Taronga Western Plains Zoo in Dubbo, New South Wales has said there is “no suggestion” Mr Tonkins position as an elephant keeper would be terminated as a result of the video.
“Whilst Taronga does not condone the striking of animals under any circumstances, we would like to thank everyone for their support of Mr Tonkins and confirm that there is no intention that he will lose his job over this matter,” the zoo said in a Facebook post.
“Mr Tonkins is a passionate Zoo Keeper and has been a valued member of Taronga's team for over six years and we continue to counsel him as this event and the subsequent media attention unfolds.”
The video shows Mr Tonkins jumping from a white van and approaching a kangaroo that was holding his dog by the chest and neck.
After the dog broke away from the kangaroo’s clutches, Mr Tonkins threw a right hook that appeared to leave the kangaroo stunned.
Animal rights group PETA have condemned Mr Tonkins actions saying he should face prosecution.
"Punching a kangaroo in the face is neither brave nor funny, it's illegal, as is harassing native wildlife with dogs,'' PETA's campaign coordinator Claire Fryer told Australian media.
"Allowing a pack of hunting dogs to run uncontrolled through a group of native animals is highly irresponsible and also goes against all advice from authorities.
"As the kangaroo was punched after the dog was already well clear of his grasp, this was a totally unnecessary act.''
Videographer, Greg Bloom who filmed the footage said Mr Tonkins felt no malice towards the kangaroo but, “had to step in and fix a bad situation before it got worse.”
“A kangaroo kick to the guts could disembowel the owner easily, so he backs off a couple of times giving the kangaroo some space but he eventually changes the roo's mind with a punch to the snout, as it kept coming forward,” he said on YouTube.
Mathew Amor - who organised the hunting trip in June when the footage was filmed - said the trip was organised for a friend, Kailem Barwick who has since passed away from cancer.

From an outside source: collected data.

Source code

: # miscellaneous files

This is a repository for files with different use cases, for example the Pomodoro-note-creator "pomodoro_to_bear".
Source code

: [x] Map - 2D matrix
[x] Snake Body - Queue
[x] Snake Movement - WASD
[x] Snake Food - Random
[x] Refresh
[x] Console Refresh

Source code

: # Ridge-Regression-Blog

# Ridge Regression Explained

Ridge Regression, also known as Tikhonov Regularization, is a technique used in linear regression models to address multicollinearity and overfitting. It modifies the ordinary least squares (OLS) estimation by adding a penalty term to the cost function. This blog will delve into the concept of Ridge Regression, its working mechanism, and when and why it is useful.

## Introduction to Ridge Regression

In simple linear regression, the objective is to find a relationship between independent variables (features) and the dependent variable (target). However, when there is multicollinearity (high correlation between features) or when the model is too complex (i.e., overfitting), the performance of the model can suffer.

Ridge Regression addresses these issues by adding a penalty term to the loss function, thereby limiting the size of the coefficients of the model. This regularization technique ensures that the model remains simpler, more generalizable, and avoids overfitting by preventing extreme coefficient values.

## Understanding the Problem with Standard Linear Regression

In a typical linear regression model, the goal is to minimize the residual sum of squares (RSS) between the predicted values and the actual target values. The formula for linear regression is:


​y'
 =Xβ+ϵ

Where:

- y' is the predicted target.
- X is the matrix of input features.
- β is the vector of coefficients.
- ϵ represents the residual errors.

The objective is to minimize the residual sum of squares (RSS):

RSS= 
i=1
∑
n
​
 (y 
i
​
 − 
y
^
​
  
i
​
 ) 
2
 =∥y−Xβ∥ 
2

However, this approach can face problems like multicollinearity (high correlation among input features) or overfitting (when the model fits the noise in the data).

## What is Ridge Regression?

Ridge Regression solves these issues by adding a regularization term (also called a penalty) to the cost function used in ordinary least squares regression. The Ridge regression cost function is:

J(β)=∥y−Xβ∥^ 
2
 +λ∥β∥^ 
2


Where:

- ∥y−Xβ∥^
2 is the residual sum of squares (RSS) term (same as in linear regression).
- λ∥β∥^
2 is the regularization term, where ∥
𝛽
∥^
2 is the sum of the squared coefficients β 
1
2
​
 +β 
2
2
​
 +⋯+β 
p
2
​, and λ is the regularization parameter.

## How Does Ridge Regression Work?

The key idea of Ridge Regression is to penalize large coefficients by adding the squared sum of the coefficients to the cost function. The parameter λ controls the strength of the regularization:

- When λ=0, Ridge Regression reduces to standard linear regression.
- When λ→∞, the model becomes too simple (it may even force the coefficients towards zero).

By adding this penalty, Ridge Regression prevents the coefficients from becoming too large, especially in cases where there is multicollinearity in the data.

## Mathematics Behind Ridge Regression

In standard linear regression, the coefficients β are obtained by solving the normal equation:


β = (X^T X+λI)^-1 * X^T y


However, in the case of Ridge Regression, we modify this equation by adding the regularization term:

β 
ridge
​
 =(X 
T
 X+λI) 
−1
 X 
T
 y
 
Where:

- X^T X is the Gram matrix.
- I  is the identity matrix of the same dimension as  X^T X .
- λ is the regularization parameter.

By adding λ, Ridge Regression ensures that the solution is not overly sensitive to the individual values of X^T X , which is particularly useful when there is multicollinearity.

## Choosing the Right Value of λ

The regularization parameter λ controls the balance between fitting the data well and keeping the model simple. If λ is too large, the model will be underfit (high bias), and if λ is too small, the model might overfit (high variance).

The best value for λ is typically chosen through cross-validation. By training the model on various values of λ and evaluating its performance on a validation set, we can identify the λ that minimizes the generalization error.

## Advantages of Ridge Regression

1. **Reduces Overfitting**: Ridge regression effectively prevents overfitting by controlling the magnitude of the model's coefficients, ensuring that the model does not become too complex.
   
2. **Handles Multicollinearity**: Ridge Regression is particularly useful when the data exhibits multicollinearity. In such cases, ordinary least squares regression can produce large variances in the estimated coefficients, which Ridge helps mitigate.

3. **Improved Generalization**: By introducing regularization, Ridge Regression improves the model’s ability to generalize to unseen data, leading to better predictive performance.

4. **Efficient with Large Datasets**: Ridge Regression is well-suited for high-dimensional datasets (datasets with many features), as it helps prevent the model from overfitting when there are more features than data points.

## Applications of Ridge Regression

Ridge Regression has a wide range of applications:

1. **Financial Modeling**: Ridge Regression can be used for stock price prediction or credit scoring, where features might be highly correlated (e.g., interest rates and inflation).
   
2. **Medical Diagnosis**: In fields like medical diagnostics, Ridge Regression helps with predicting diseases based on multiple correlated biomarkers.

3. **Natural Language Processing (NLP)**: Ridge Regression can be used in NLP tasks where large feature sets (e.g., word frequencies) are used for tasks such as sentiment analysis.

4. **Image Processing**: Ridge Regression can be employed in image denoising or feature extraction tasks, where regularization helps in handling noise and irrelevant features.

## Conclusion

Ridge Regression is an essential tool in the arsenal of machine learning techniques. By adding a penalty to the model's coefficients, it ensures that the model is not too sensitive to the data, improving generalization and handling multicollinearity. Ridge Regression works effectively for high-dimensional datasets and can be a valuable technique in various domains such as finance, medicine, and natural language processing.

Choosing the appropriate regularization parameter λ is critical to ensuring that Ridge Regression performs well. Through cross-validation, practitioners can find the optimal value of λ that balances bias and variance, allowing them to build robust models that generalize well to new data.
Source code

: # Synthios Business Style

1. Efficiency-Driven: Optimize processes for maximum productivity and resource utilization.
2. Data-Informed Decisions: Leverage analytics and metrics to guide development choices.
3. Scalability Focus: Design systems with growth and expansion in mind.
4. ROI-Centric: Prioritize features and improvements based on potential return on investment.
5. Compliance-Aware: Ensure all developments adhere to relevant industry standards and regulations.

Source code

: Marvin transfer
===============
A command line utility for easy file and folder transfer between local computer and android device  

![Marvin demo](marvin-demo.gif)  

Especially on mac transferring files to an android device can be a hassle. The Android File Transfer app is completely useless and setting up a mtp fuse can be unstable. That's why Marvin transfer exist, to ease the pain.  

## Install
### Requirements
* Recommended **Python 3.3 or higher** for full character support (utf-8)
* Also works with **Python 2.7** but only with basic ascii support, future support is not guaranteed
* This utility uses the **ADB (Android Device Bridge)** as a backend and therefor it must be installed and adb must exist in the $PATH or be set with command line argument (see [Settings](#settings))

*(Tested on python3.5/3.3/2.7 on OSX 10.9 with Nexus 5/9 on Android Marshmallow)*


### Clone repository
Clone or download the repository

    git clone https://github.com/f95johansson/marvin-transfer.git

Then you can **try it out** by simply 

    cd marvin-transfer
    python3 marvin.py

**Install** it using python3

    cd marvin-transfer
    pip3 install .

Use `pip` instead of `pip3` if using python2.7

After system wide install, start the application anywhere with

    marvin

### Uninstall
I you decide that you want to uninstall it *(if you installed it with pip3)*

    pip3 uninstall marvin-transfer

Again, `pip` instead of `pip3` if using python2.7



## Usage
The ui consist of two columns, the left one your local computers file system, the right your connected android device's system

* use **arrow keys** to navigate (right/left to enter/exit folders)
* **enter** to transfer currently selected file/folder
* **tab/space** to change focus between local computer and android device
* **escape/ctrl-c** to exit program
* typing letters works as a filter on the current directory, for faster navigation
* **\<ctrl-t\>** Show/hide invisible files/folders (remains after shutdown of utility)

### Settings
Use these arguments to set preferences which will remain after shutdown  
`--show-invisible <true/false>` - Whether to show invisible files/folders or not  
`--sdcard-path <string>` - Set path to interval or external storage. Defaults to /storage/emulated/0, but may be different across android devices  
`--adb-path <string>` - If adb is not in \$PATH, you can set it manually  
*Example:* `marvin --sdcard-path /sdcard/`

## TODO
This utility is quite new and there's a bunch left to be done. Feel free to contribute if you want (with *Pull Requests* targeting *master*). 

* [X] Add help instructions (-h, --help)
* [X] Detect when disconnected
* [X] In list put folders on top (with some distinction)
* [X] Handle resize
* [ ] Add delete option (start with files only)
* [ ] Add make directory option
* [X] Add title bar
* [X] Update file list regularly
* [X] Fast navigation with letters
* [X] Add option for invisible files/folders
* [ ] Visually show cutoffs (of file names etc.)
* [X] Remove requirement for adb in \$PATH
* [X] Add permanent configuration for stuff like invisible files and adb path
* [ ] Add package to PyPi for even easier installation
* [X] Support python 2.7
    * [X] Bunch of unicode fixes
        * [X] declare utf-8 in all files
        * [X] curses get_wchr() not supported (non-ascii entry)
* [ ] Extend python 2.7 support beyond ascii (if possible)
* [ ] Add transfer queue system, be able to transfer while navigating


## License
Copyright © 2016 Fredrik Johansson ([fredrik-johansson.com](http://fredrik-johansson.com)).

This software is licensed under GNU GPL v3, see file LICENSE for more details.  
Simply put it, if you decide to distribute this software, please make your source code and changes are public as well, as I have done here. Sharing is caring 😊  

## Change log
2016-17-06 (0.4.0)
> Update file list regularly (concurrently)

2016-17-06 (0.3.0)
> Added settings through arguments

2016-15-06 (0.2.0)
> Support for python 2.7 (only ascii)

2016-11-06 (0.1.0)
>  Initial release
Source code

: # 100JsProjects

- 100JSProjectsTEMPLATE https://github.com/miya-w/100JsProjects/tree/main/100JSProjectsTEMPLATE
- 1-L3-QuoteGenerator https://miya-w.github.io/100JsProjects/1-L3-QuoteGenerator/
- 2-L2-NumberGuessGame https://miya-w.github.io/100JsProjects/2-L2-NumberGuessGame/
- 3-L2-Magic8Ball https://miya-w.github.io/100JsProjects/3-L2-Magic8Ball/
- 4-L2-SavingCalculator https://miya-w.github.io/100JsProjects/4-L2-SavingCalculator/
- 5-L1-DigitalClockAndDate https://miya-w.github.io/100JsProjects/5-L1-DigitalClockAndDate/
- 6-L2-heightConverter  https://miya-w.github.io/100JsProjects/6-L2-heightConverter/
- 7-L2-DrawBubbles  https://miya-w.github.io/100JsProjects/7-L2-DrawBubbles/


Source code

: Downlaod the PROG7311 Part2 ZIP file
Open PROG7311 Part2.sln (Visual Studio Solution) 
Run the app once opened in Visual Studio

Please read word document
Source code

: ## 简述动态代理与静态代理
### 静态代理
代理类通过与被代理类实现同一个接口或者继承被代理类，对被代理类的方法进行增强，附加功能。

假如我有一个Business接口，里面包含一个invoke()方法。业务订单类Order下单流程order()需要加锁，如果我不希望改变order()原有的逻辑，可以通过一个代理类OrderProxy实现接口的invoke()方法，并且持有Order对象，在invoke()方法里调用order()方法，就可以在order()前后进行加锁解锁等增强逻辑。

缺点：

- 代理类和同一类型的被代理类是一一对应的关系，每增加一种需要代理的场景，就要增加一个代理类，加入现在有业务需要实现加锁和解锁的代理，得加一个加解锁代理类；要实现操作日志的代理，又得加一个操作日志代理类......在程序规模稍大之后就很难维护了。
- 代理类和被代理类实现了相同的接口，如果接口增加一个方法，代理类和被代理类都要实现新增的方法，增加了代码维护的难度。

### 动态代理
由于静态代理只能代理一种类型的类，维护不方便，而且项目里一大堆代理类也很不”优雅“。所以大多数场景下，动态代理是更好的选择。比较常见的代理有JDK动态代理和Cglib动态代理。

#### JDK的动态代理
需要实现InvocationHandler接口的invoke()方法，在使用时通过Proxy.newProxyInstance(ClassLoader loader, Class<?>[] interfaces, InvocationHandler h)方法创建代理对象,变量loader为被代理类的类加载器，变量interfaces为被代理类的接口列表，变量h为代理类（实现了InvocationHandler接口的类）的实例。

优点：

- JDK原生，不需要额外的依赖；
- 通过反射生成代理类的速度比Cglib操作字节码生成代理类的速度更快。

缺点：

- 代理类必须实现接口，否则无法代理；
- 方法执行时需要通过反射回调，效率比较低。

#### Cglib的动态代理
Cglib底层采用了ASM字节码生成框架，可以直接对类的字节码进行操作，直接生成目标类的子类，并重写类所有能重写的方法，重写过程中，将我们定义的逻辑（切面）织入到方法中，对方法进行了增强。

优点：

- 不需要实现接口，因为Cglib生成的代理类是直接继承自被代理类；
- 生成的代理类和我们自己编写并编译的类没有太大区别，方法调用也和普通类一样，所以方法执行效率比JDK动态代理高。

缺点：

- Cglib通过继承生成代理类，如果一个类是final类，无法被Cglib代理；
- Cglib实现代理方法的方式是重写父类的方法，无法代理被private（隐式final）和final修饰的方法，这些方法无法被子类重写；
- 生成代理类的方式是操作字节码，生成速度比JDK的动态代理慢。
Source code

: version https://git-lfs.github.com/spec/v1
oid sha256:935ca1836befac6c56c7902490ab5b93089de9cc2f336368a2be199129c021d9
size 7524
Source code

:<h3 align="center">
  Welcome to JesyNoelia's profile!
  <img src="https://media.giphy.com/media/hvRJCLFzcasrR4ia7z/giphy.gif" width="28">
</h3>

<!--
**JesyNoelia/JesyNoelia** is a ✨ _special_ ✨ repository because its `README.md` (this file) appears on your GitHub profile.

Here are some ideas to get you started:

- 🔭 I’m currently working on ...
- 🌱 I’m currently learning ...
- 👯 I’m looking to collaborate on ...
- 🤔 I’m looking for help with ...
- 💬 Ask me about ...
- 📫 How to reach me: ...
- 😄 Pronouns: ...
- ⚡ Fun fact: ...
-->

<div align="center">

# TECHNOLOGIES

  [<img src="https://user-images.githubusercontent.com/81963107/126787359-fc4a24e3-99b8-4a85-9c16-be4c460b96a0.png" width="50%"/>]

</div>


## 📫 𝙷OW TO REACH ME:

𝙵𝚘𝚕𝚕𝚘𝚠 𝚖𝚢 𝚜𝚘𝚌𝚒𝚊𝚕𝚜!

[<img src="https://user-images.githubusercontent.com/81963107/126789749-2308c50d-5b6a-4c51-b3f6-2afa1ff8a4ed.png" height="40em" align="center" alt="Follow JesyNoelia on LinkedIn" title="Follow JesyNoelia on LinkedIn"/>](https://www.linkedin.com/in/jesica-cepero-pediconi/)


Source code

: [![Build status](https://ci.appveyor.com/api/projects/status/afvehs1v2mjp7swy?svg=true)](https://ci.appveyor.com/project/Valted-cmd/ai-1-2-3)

“Basically Kailem wanted to catch a boar … so a few of us got together to take him out, and another mate filmed more than an hour of video to put together as a DVD for Kailem and his family of the trip,” he told news.com.au.
“Kailem would be looking down from up there and laughing because it was the highlight of the trip.”
Mr Barwick lost his battle with the illness on December 2nd, just days after marrying his girlfriend.